4. To bypass preboot authentication by enabling the Autologon feature run the following command:
   eedAdminCli --enable-Autologon --count 3 --au AdminUserName -ap AdminPassword 
5. To map a network drive, run the following command:
   net use Z:\\fileserver\windows10media
6. To copy the upgrade scripts to a local folder, run the following command:
   xcopy \\fileserver\In-place-upgrade-script C:\Symc-scripts /i /a /s /y
7. To navigate to the local folder that contains the upgrade scripts, run the following command:
   cd  C:\Symc-scripts
8. To initialize the in-place upgrade script, run the following command:
   WinRS-upgrade-SEE11.cmd [Folder path to the Setup.exe file in the Windows 10 Installation Media]\
   For example:
   WinRS2-upgrade-SEE11.cmd Z:\

Table: Windows 10 upgrade scripts for Symantec Endpoint Encryption 11.x client computers

Troubleshooting

Troubleshooting for Windows 10  Anniversary Update (version 1607) or later:

Symantec provides an additional script that you can run after completing the upgrade to Windows 10 Anniversary Update or later, only if you face any of the issue that are described below.
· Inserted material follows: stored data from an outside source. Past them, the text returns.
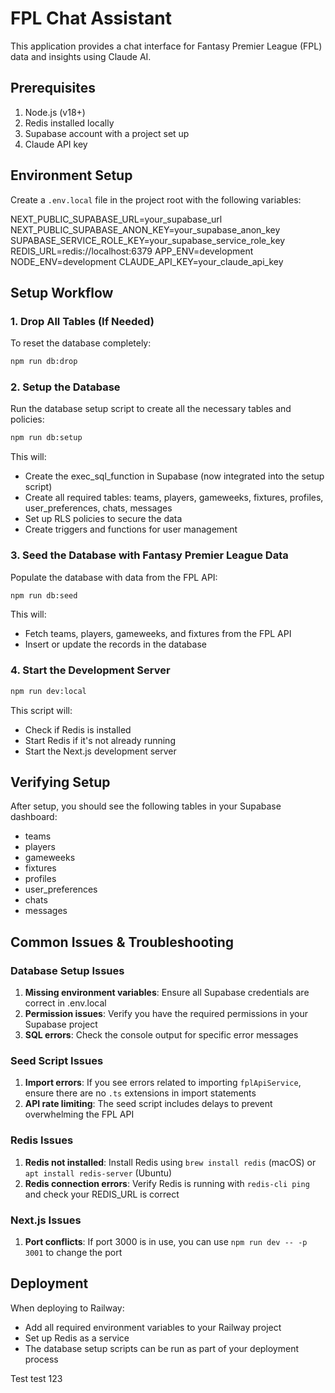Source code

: # FPL Chat Assistant

This application provides a chat interface for Fantasy Premier League (FPL) data and insights using Claude AI.

## Prerequisites

1. Node.js (v18+)
2. Redis installed locally
3. Supabase account with a project set up
4. Claude API key

## Environment Setup

Create a `.env.local` file in the project root with the following variables:

NEXT_PUBLIC_SUPABASE_URL=your_supabase_url
NEXT_PUBLIC_SUPABASE_ANON_KEY=your_supabase_anon_key
SUPABASE_SERVICE_ROLE_KEY=your_supabase_service_role_key
REDIS_URL=redis://localhost:6379
APP_ENV=development
NODE_ENV=development
CLAUDE_API_KEY=your_claude_api_key

## Setup Workflow

### 1. Drop All Tables (If Needed)

To reset the database completely:

```bash
npm run db:drop
```

### 2. Setup the Database

Run the database setup script to create all the necessary tables and policies:

```bash
npm run db:setup
```

This will:
- Create the exec_sql_function in Supabase (now integrated into the setup script)
- Create all required tables: teams, players, gameweeks, fixtures, profiles, user_preferences, chats, messages
- Set up RLS policies to secure the data
- Create triggers and functions for user management

### 3. Seed the Database with Fantasy Premier League Data

Populate the database with data from the FPL API:

```bash
npm run db:seed
```

This will:
- Fetch teams, players, gameweeks, and fixtures from the FPL API
- Insert or update the records in the database

### 4. Start the Development Server

```bash
npm run dev:local
```

This script will:
- Check if Redis is installed
- Start Redis if it's not already running
- Start the Next.js development server

## Verifying Setup

After setup, you should see the following tables in your Supabase dashboard:

- teams
- players
- gameweeks
- fixtures
- profiles
- user_preferences
- chats
- messages

## Common Issues & Troubleshooting

### Database Setup Issues

1. **Missing environment variables**: Ensure all Supabase credentials are correct in .env.local
2. **Permission issues**: Verify you have the required permissions in your Supabase project
3. **SQL errors**: Check the console output for specific error messages

### Seed Script Issues

1. **Import errors**: If you see errors related to importing `fplApiService`, ensure there are no `.ts` extensions in import statements
2. **API rate limiting**: The seed script includes delays to prevent overwhelming the FPL API

### Redis Issues

1. **Redis not installed**: Install Redis using `brew install redis` (macOS) or `apt install redis-server` (Ubuntu)
2. **Redis connection errors**: Verify Redis is running with `redis-cli ping` and check your REDIS_URL is correct

### Next.js Issues

1. **Port conflicts**: If port 3000 is in use, you can use `npm run dev -- -p 3001` to change the port

## Deployment

When deploying to Railway:

- Add all required environment variables to your Railway project
- Set up Redis as a service
- The database setup scripts can be run as part of your deployment process

Test test 123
The post-upgrade script automatically applies a workaround for the following issues:

• The hibernation feature in Windows no longer works on systems that were upgraded from Windows 7. Affected systems shut down completely instead of entering hibernation mode.
• The Symantec Endpoint Encryption client no longer registers new users.
• When users change their Windows password, they are unable to use the new password to authenticate at preboot.

To run the post-upgrade script:

1. Open an administrator command prompt and navigate to the folder in which you extracted the upgrade scripts.
2. Run the Post-WinRS-upgrade-SEE11-register.bat file to apply the workaround.
3. Restart the computer.

Additional troubleshooting for Windows 10 Fall Creators Update (version 1709) or later:

Symantec provides an additional script that you can run after completing the upgrade to the Windows 10 RS3, only if you face any of the issue that are described below.
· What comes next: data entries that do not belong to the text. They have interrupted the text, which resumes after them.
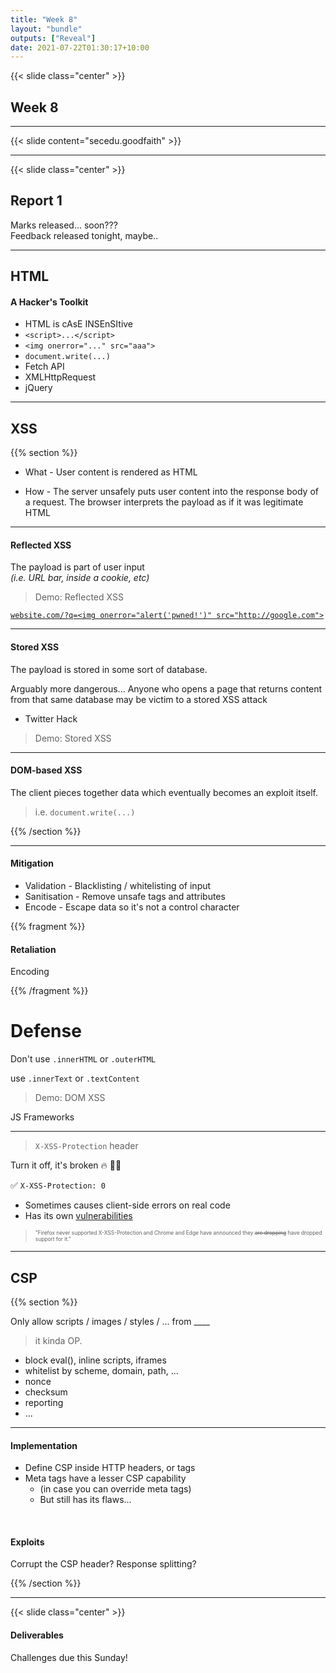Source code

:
 ```yaml
---
title: "Week 8"
layout: "bundle"
outputs: ["Reveal"]
date: 2021-07-22T01:30:17+10:00
---
```


{{< slide class="center" >}}

## Week 8

---

{{< slide content="secedu.goodfaith" >}}

---

{{< slide class="center" >}}

## Report 1

Marks released... soon???  
Feedback released tonight, maybe..

---

## HTML

#### A Hacker's Toolkit

* HTML is cAsE INSEnSItive
* `<script>...</script>`
* `<img onerror="..." src="aaa">`
* `document.write(...)`
* Fetch API
* XMLHttpRequest
* jQuery

---

## XSS

{{% section %}}

* What - User content is rendered as HTML

* How - The server unsafely puts user content into the response body of a request. The browser interprets the payload as if it was legitimate HTML

---

#### Reflected XSS

The payload is part of user input  
_(i.e. URL bar, inside a cookie, etc)_

> Demo: Reflected XSS  

[`website.com/?q=<img onerror="alert('pwned!')" src="http://google.com">`](http://localhost:3000/reflected?q=%3Cimg+onerror%3D%22alert%28%27pwned%21%27%29%22+src%3D%22http%3A%2F%2Fgoogle.com%22%3E)

---

#### Stored XSS

The payload is stored in some sort of database.  

Arguably more dangerous...
Anyone who opens a page that returns content from that same database may be victim to a stored XSS attack

+ Twitter Hack

> Demo: Stored XSS

---

#### DOM-based XSS

The client pieces together data which eventually becomes an exploit itself.

> i.e. `document.write(...)`

{{% /section %}}

---

#### Mitigation

* Validation - Blacklisting / whitelisting of input
* Sanitisation - Remove unsafe tags and attributes
* Encode - Escape data so it's not a control character

{{% fragment %}}

#### Retaliation

Encoding

{{% /fragment %}}

# Defense

Don't use `.innerHTML` or `.outerHTML`

use `.innerText` or `.textContent`

> Demo: DOM XSS

JS Frameworks

---

> `X-XSS-Protection` header

Turn it off, it's broken 🔥 🌊🚒 

✅ `X-XSS-Protection: 0`  

* Sometimes causes client-side errors on real code
* Has its own [vulnerabilities](https://github.com/helmetjs/helmet/issues/230)

> <span style="font-size: 0.6em">"Firefox never supported X-XSS-Protection and Chrome and Edge have announced they <s>are dropping</s> have dropped support for it."</span>

---

## CSP

{{% section %}}

Only allow scripts / images / styles / ... from ____

> it kinda OP.

* block eval(), inline scripts, iframes
* whitelist by scheme, domain, path, ...
* nonce
* checksum
* reporting
* ...
<!-- * click jacking frame-ancestors -->

---

#### Implementation

* Define CSP inside HTTP headers, or <meta> tags
* Meta tags have a lesser CSP capability
  * (in case you can override meta tags)
  * But still has its flaws...

&nbsp;


#### Exploits

Corrupt the CSP header? Response splitting?

{{% /section %}}

---

{{< slide class="center" >}}

#### Deliverables

Challenges due this Sunday!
The post-upgrade script automatically applies a workaround for the following issues:

• Windows 10 Fall Creators Update (version 1709) or later workgroup computers are unable to authenticate at preboot.
• For the Windows 10 Fall Creators Update (version 1709) or later workgroup computers, single sign-on may not work even when the single sign-on policy is enabled.
• While viewing the "Provider Order" under "Network Connections", an error message appears and the network provider list is not displayed.
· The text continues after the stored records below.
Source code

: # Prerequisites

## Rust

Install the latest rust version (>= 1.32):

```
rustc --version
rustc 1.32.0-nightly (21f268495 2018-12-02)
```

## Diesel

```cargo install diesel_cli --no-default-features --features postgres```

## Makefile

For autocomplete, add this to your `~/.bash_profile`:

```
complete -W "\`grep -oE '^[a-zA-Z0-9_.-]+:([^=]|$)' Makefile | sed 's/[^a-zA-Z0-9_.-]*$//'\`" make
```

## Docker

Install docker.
To run the post-upgrade script:

1. Open an administrator command prompt and navigate to the folder in which you extracted the upgrade scripts.
2. Run the Post-WinRS3-upgrade-SEE11-register.bat file to apply the workaround.
3. Restart the computer.

Note: When you run the post-upgrade script, the "Windows Settings->Accounts->Sign-in options->Privacy->Use my sign in info to automatically finish setting up my device after an update or restart" setting is automatically disabled. For details to disable this setting, refer to the Microsoft article: Winlogon Automatic Restart Sign-On (ARSO).

To view the known issues specific to Windows 10 Fall Creators Update and Symantec Endpoint Encryption 11.1.3 MP1 or later, see the Symantec Support Center article, Known Issues with Windows 10 Fall Creators Update (version 1709) or later and Symantec Endpoint Encryption 11.1.3 MP1 or later.